Speaker
Description
Biological pattern formation is often based on non-linear interactions of chemicals and their movement, and reaction-diffusion models are a classic theoretical framework for explaining such patterning. A good example is seen in the root of Arabidopsis thaliana, where each cell commits to one of two fates: trichoblast and atrichoblast. Experimental data reveal a puzzling phenomenon in this system: two core factors in the regulatory network are predominantly transcribed in one cell type, but their proteins accumulate in the opposite cell type – a counter-intuitive observation that challenges classical reaction-diffusion models.

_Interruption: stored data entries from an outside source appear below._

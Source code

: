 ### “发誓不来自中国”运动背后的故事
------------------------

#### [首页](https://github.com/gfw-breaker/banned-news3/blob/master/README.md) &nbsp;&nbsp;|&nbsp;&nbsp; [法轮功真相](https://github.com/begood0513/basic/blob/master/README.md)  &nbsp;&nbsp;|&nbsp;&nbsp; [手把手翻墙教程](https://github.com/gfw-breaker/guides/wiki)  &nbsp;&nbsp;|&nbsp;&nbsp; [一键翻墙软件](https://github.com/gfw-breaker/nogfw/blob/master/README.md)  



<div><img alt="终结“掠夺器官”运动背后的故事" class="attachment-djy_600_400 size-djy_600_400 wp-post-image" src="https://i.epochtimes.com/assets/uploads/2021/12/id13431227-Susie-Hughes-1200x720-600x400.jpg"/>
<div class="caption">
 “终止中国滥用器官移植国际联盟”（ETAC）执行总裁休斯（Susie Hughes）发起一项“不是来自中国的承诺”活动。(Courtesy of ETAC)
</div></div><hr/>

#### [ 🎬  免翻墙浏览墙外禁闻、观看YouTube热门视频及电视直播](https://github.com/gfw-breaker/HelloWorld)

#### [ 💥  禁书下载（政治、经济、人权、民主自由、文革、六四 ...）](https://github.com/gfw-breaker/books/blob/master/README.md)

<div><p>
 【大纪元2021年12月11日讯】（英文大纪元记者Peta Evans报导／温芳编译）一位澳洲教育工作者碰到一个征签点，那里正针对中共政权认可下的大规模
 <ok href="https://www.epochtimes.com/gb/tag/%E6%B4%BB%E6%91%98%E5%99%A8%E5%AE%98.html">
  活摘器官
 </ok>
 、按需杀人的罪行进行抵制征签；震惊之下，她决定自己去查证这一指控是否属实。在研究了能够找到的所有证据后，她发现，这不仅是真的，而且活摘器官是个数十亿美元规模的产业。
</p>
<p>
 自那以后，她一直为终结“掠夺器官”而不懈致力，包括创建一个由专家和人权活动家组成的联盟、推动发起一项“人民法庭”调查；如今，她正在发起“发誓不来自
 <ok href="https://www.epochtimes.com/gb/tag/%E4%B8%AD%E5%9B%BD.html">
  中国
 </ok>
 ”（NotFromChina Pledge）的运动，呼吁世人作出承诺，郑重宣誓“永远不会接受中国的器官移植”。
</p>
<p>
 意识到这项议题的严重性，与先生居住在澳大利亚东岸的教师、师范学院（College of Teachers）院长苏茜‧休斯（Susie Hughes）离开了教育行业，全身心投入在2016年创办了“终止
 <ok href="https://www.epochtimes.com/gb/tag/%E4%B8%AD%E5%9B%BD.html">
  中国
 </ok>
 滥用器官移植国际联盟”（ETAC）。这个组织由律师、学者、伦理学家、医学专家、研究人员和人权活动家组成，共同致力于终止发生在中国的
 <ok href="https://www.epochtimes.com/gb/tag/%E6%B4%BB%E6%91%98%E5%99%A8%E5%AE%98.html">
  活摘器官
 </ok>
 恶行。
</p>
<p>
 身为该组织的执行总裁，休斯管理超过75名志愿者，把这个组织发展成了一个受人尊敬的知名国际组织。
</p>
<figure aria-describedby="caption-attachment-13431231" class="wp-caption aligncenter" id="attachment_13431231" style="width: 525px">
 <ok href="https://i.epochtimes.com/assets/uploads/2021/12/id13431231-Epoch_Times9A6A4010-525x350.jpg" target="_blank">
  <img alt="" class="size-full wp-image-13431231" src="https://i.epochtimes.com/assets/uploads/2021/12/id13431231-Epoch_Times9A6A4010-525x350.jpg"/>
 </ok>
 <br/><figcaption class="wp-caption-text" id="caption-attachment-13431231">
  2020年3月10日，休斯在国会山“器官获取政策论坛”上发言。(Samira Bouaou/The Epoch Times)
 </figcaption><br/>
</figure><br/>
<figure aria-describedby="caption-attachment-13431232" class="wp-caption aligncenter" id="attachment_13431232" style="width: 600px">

In this work, we use the mutual support model by Savage et al. (2008) as a framework to study a spatially discrete reaction-diffusion system in which protein and mRNA distributions are out of phase, and proteins move between neighbouring cells through plasmodesmata rather than by extracellular diffusion. The model captures a distinctive feature of this system: proteins form immobile complexes acting as sinks, thereby influencing intercellular distribution. Unlike classical activator-inhibitor systems, there is no obvious local activation, raising new questions about the regulatory setup that allows patterned cell fate decisions. We investigate how these properties allow the network to generate and maintain stable spatial patterns and consider how factors such as positional cues and directed nonlinear movement might further refine pattern selection.